ASSIGNED TASK —
Without the pictures, extract every line from the start of the material to the line containing "## How to Use?", both ends included.

DATA PROVIDED —
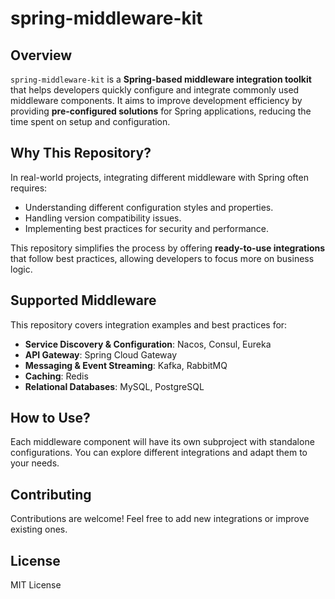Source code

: # spring-middleware-kit

## Overview
`spring-middleware-kit` is a **Spring-based middleware integration toolkit** that helps developers quickly configure and integrate commonly used middleware components. It aims to improve development efficiency by providing **pre-configured solutions** for Spring applications, reducing the time spent on setup and configuration.

## Why This Repository?
In real-world projects, integrating different middleware with Spring often requires:
- Understanding different configuration styles and properties.
- Handling version compatibility issues.
- Implementing best practices for security and performance.

This repository simplifies the process by offering **ready-to-use integrations** that follow best practices, allowing developers to focus more on business logic.

## Supported Middleware
This repository covers integration examples and best practices for:
- **Service Discovery & Configuration**: Nacos, Consul, Eureka
- **API Gateway**: Spring Cloud Gateway
- **Messaging & Event Streaming**: Kafka, RabbitMQ
- **Caching**: Redis
- **Relational Databases**: MySQL, PostgreSQL

## How to Use?
Each middleware component will have its own subproject with standalone configurations. You can explore different integrations and adapt them to your needs.

## Contributing
Contributions are welcome! Feel free to add new integrations or improve existing ones.

## License
MIT License
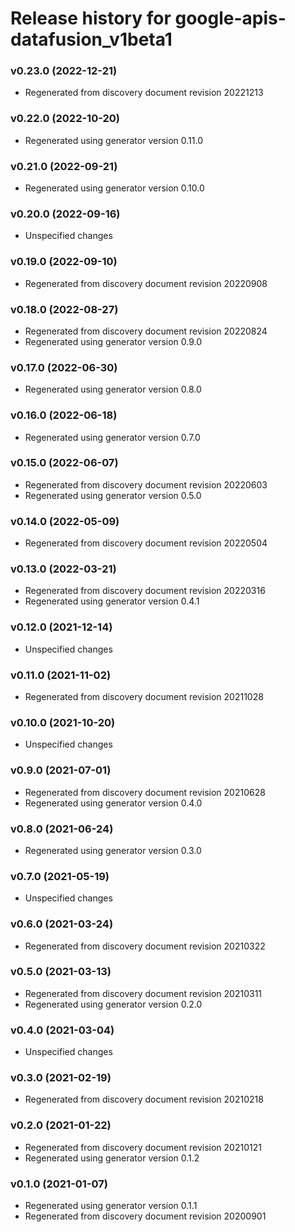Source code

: # Release history for google-apis-datafusion_v1beta1

### v0.23.0 (2022-12-21)

* Regenerated from discovery document revision 20221213

### v0.22.0 (2022-10-20)

* Regenerated using generator version 0.11.0

### v0.21.0 (2022-09-21)

* Regenerated using generator version 0.10.0

### v0.20.0 (2022-09-16)

* Unspecified changes

### v0.19.0 (2022-09-10)

* Regenerated from discovery document revision 20220908

### v0.18.0 (2022-08-27)

* Regenerated from discovery document revision 20220824
* Regenerated using generator version 0.9.0

### v0.17.0 (2022-06-30)

* Regenerated using generator version 0.8.0

### v0.16.0 (2022-06-18)

* Regenerated using generator version 0.7.0

### v0.15.0 (2022-06-07)

* Regenerated from discovery document revision 20220603
* Regenerated using generator version 0.5.0

### v0.14.0 (2022-05-09)

* Regenerated from discovery document revision 20220504

### v0.13.0 (2022-03-21)

* Regenerated from discovery document revision 20220316
* Regenerated using generator version 0.4.1

### v0.12.0 (2021-12-14)

* Unspecified changes

### v0.11.0 (2021-11-02)

* Regenerated from discovery document revision 20211028

### v0.10.0 (2021-10-20)

* Unspecified changes

### v0.9.0 (2021-07-01)

* Regenerated from discovery document revision 20210628
* Regenerated using generator version 0.4.0

### v0.8.0 (2021-06-24)

* Regenerated using generator version 0.3.0

### v0.7.0 (2021-05-19)

* Unspecified changes

### v0.6.0 (2021-03-24)

* Regenerated from discovery document revision 20210322

### v0.5.0 (2021-03-13)

* Regenerated from discovery document revision 20210311
* Regenerated using generator version 0.2.0

### v0.4.0 (2021-03-04)

* Unspecified changes

### v0.3.0 (2021-02-19)

* Regenerated from discovery document revision 20210218

### v0.2.0 (2021-01-22)

* Regenerated from discovery document revision 20210121
* Regenerated using generator version 0.1.2

### v0.1.0 (2021-01-07)

* Regenerated using generator version 0.1.1
* Regenerated from discovery document revision 20200901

ANSWER FOR THE TASK —
Source code

: # spring-middleware-kit

## Overview
`spring-middleware-kit` is a **Spring-based middleware integration toolkit** that helps developers quickly configure and integrate commonly used middleware components. It aims to improve development efficiency by providing **pre-configured solutions** for Spring applications, reducing the time spent on setup and configuration.

## Why This Repository?
In real-world projects, integrating different middleware with Spring often requires:
- Understanding different configuration styles and properties.
- Handling version compatibility issues.
- Implementing best practices for security and performance.

This repository simplifies the process by offering **ready-to-use integrations** that follow best practices, allowing developers to focus more on business logic.

## Supported Middleware
This repository covers integration examples and best practices for:
- **Service Discovery & Configuration**: Nacos, Consul, Eureka
- **API Gateway**: Spring Cloud Gateway
- **Messaging & Event Streaming**: Kafka, RabbitMQ
- **Caching**: Redis
- **Relational Databases**: MySQL, PostgreSQL

## How to Use?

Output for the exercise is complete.